Lombard once made an often-quoted remark about Gable's prowess as a lover by saying he was "the worst lay I ever had.” This remark is a part of their legend and is often disputed. Lombard had a very off-color, salty sense of humor, and many who knew the couple believe it was said completely in jest. Knowing the deepness of their love, they don't believe she really thought this about her husband.
Although Carole Lombard was definitely the greatest love of Gable's life, he still could never be a "one-woman" man. Lombard would periodically explode whenever she heard the latest rumors about her husband's latest escapades with his current leading lady.
Gable was devastated by Lombard's death in a plane crash, just three years after their wedding, in 1942. “Ma's gone,” he said brokenly to a group of friends after they had recovered her body. He was to spend the rest of his life looking for another Lombard.
Gable was promiscuous and often indiscriminate about who he went to bed with. Although he could snap his fingers and get almost any woman he wanted, many times Gable preferred to go to bed with high-priced call girls. Asked why he hired a call girl, he replied, “Because I can pay her to go away. The others stay around, want a big romance, movie lovemaking. I do not want to be the world's greatest lover.”
Screenwriter Anita Loos noted that Gable had "that old early American male idea that you must take on any girl that comes your way.”
Although Gable clearly had countless women to choose from, he didn't always select attractive women. When an army buddy who was stationed with Gable during World War II asked him, bluntly, why he was going out with a certain "dog,” Gable replied, "well, she's there.”
Although he was to marry twice more after the death of Carole Lombard, he also had one long-term love affair, lasting ten years. Interestingly, she was a diminutive, plain-looking Hollywood writer. The affair was a secret to all but those who best knew him. She was to recall about Gable as a lover, “It never amounted to much and was never very good. But then I would open my eyes and realize this was "the" Clark Gable himself- and only then would I feel truly excited.”
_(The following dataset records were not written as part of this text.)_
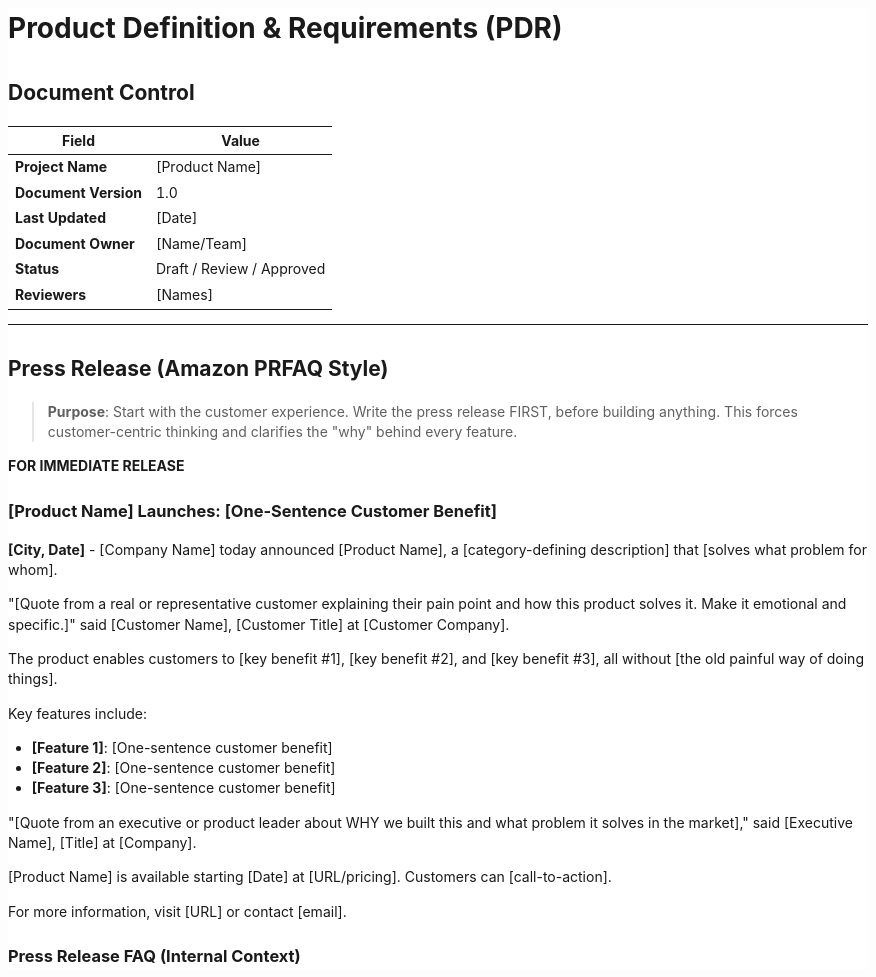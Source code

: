# Product Definition & Requirements (PDR)

## Document Control

| Field | Value |
|-------|-------|
| **Project Name** | [Product Name] |
| **Document Version** | 1.0 |
| **Last Updated** | [Date] |
| **Document Owner** | [Name/Team] |
| **Status** | Draft / Review / Approved |
| **Reviewers** | [Names] |

---

## Press Release (Amazon PRFAQ Style)

> **Purpose**: Start with the customer experience. Write the press release FIRST, before building anything. This forces customer-centric thinking and clarifies the "why" behind every feature.

**FOR IMMEDIATE RELEASE**

### [Product Name] Launches: [One-Sentence Customer Benefit]

**[City, Date]** - [Company Name] today announced [Product Name], a [category-defining description] that [solves what problem for whom].

"[Quote from a real or representative customer explaining their pain point and how this product solves it. Make it emotional and specific.]" said [Customer Name], [Customer Title] at [Customer Company].

The product enables customers to [key benefit #1], [key benefit #2], and [key benefit #3], all without [the old painful way of doing things].

Key features include:
- **[Feature 1]**: [One-sentence customer benefit]
- **[Feature 2]**: [One-sentence customer benefit]
- **[Feature 3]**: [One-sentence customer benefit]

"[Quote from an executive or product leader about WHY we built this and what problem it solves in the market]," said [Executive Name], [Title] at [Company].

[Product Name] is available starting [Date] at [URL/pricing]. Customers can [call-to-action].

For more information, visit [URL] or contact [email].

### Press Release FAQ (Internal Context)

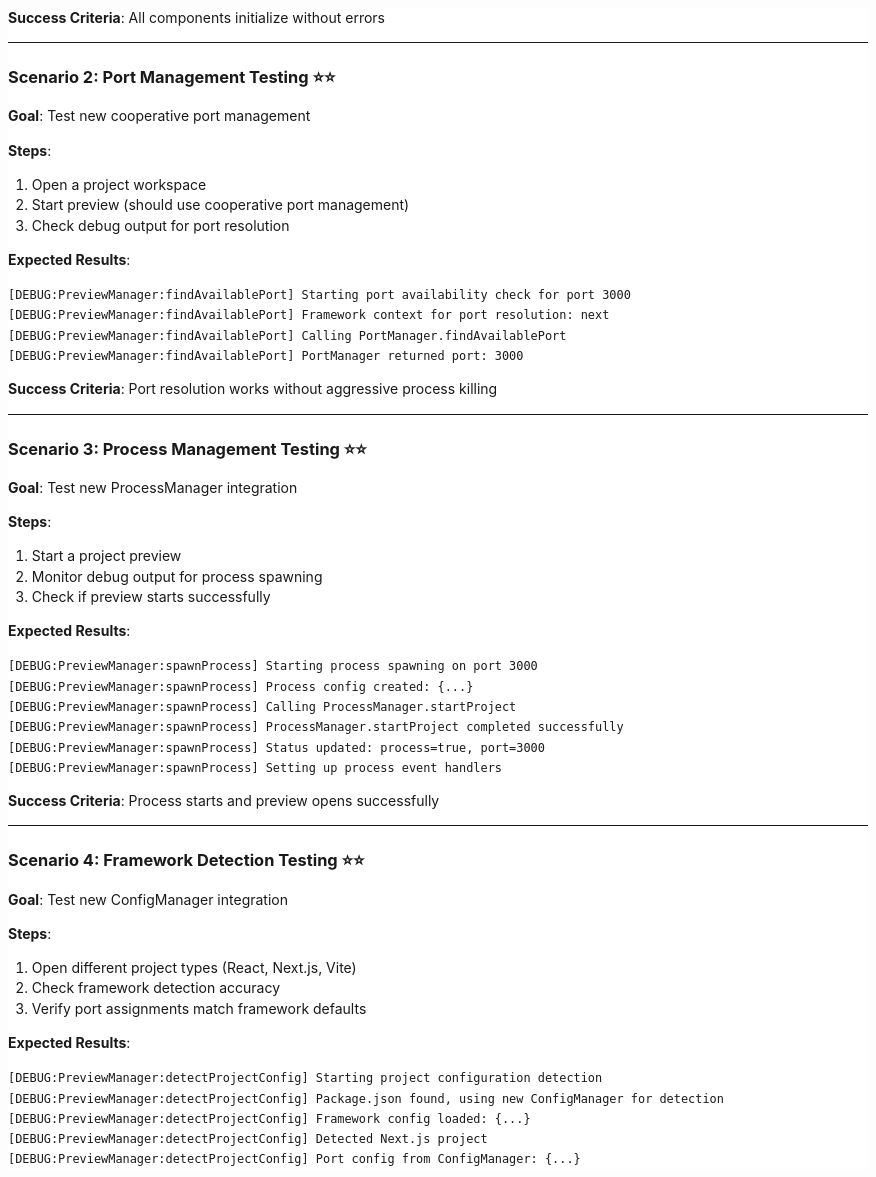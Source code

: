 **Success Criteria**: All components initialize without errors

---

### **Scenario 2: Port Management Testing** ⭐⭐
**Goal**: Test new cooperative port management

**Steps**:
1. Open a project workspace
2. Start preview (should use cooperative port management)
3. Check debug output for port resolution

**Expected Results**:
```
[DEBUG:PreviewManager:findAvailablePort] Starting port availability check for port 3000
[DEBUG:PreviewManager:findAvailablePort] Framework context for port resolution: next
[DEBUG:PreviewManager:findAvailablePort] Calling PortManager.findAvailablePort
[DEBUG:PreviewManager:findAvailablePort] PortManager returned port: 3000
```

**Success Criteria**: Port resolution works without aggressive process killing

---

### **Scenario 3: Process Management Testing** ⭐⭐
**Goal**: Test new ProcessManager integration

**Steps**:
1. Start a project preview
2. Monitor debug output for process spawning
3. Check if preview starts successfully

**Expected Results**:
```
[DEBUG:PreviewManager:spawnProcess] Starting process spawning on port 3000
[DEBUG:PreviewManager:spawnProcess] Process config created: {...}
[DEBUG:PreviewManager:spawnProcess] Calling ProcessManager.startProject
[DEBUG:PreviewManager:spawnProcess] ProcessManager.startProject completed successfully
[DEBUG:PreviewManager:spawnProcess] Status updated: process=true, port=3000
[DEBUG:PreviewManager:spawnProcess] Setting up process event handlers
```

**Success Criteria**: Process starts and preview opens successfully

---

### **Scenario 4: Framework Detection Testing** ⭐⭐
**Goal**: Test new ConfigManager integration

**Steps**:
1. Open different project types (React, Next.js, Vite)
2. Check framework detection accuracy
3. Verify port assignments match framework defaults

**Expected Results**:
```
[DEBUG:PreviewManager:detectProjectConfig] Starting project configuration detection
[DEBUG:PreviewManager:detectProjectConfig] Package.json found, using new ConfigManager for detection
[DEBUG:PreviewManager:detectProjectConfig] Framework config loaded: {...}
[DEBUG:PreviewManager:detectProjectConfig] Detected Next.js project
[DEBUG:PreviewManager:detectProjectConfig] Port config from ConfigManager: {...}
```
(Who knows? Maybe Carole Lombard wasn't kidding about Gable's talents as a lover? This same pattern is cited fairly frequently about Gable's actual prowess as a lover: women were attracted to him, that much is unequivocal. But as far as an actual lover, many women found Gable a bit disappointing. Although all of his women loved the idea of "having Clark Gable make love to me.” Also, they all pretty much liked Gable as a person. He was a nice guy, according to most women's accounts.)
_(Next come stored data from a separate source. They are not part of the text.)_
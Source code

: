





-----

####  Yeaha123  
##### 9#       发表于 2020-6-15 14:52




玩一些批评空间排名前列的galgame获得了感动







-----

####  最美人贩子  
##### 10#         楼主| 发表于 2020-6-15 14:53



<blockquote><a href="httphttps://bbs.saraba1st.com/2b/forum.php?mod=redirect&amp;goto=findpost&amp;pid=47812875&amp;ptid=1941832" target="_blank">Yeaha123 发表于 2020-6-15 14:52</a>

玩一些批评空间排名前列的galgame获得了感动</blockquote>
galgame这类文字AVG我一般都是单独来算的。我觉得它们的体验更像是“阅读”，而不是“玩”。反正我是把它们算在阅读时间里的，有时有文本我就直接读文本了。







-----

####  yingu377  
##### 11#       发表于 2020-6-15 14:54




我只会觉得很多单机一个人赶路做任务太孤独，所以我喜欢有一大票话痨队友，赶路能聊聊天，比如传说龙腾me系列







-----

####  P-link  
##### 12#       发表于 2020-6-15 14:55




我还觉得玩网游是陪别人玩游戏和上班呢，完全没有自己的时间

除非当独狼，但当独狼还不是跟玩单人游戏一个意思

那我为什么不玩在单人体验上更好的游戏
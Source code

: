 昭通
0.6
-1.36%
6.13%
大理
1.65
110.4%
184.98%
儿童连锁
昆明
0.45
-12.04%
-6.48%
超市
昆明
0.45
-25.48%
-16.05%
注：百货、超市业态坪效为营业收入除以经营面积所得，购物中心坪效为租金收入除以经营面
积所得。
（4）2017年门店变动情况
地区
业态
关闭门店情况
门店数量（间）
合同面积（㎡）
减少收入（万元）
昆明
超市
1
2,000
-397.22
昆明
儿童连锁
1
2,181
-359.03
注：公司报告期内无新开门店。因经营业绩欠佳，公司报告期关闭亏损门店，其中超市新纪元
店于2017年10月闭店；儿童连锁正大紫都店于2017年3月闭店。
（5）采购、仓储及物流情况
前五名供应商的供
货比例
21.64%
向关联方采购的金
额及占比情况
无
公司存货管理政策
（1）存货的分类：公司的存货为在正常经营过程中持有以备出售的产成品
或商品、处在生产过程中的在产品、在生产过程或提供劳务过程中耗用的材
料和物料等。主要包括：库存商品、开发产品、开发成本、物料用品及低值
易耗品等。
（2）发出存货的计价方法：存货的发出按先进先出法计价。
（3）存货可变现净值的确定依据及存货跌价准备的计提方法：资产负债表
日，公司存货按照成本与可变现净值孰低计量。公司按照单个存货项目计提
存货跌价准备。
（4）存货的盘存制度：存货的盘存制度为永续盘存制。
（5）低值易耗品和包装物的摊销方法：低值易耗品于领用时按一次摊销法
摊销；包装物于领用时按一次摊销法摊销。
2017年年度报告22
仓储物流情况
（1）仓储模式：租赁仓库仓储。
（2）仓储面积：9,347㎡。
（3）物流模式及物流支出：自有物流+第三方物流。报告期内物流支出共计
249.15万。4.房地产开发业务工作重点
Physically, Gable was a "clean freak,” taking four showers every day. He also routinely shaved his chest and his armpits.
Gable always took advantage of his ready supply of co-starring actresses. Once, when looking at a group photo of all of MGM studio's female stars, Gable exclaimed admiringly, “What a wonderful display of beautiful women, and I’ve had every one of them.”
His name has been linked romantically with every actress from Jean Harlow to Grace Kelly to Ava Gardner. More than one actress was to remark, “I think every woman he ever met was in love with him.”
Marilyn Monroe confessed to a huge childhood crush, and said that she "got goose bumps all over" when he accidentally touched her breast. Or as actress Joan Blondell put it: “He affected all females, unless they were dead.”
Clark Gable was, by all accounts, a great guy- an immensely likable fellow. Unlike so many "tragic" Hollywood celebrities we read and hear about, Gable was basically a happy person- he loved being Clark Gable. It might be said, with all fairness, that no man in history gave as much pleasure to as many women as Clark Gable.
And they gave him a lot of pleasure too, that is for sure.